/---

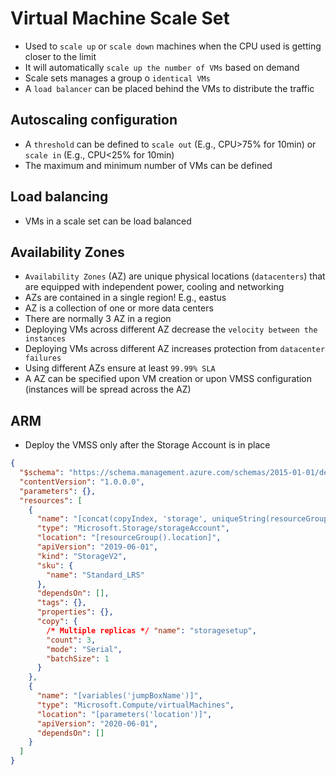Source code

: # Virtual Machine Scale Set

- Used to `scale up` or `scale down` machines when the CPU used is getting closer to the limit
- It will automatically `scale up the number of VMs` based on demand
- Scale sets manages a group o `identical VMs`
- A `load balancer` can be placed behind the VMs to distribute the traffic

## Autoscaling configuration

- A `threshold` can be defined to `scale out` (E.g., CPU>75% for 10min) or `scale in` (E.g., CPU<25% for 10min)
- The maximum and minimum number of VMs can be defined

## Load balancing

- VMs in a scale set can be load balanced

## Availability Zones

- `Availability Zones` (AZ) are unique physical locations (`datacenters`) that are equipped with independent power, cooling and networking
- AZs are contained in a single region! E.g., eastus
- AZ is a collection of one or more data centers
- There are normally 3 AZ in a region
- Deploying VMs across different AZ decrease the `velocity between the instances`
- Deploying VMs across different AZ increases protection from `datacenter failures`
- Using different AZs ensure at least `99.99% SLA`
- A AZ can be specified upon VM creation or upon VMSS configuration (instances will be spread across the AZ)

## ARM

- Deploy the VMSS only after the Storage Account is in place

```json
{
  "$schema": "https://schema.management.azure.com/schemas/2015-01-01/deploymentTemplate.json#",
  "contentVersion": "1.0.0.0",
  "parameters": {},
  "resources": [
    {
      "name": "[concat(copyIndex, 'storage', uniqueString(resourceGroup().id))]",
      "type": "Microsoft.Storage/storageAccount",
      "location": "[resourceGroup().location]",
      "apiVersion": "2019-06-01",
      "kind": "StorageV2",
      "sku": {
        "name": "Standard_LRS"
      },
      "dependsOn": [],
      "tags": {},
      "properties": {},
      "copy": {
        /* Multiple replicas */ "name": "storagesetup",
        "count": 3,
        "mode": "Serial",
        "batchSize": 1
      }
    },
    {
      "name": "[variables('jumpBoxName')]",
      "type": "Microsoft.Compute/virtualMachines",
      "location": "[parameters('location')]",
      "apiVersion": "2020-06-01",
      "dependsOn": []
    }
  ]
}
```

\---

ACTIVITY:
Only an exact copy is needed: the lines from the opening of the listing through the line with "## Availability Zones", both included, minus the pictures.

RESPONSE TO THIS EXERCISE:
Source code

: # Virtual Machine Scale Set

- Used to `scale up` or `scale down` machines when the CPU used is getting closer to the limit
- It will automatically `scale up the number of VMs` based on demand
- Scale sets manages a group o `identical VMs`
- A `load balancer` can be placed behind the VMs to distribute the traffic

## Autoscaling configuration

- A `threshold` can be defined to `scale out` (E.g., CPU>75% for 10min) or `scale in` (E.g., CPU<25% for 10min)
- The maximum and minimum number of VMs can be defined

## Load balancing

- VMs in a scale set can be load balanced

## Availability Zones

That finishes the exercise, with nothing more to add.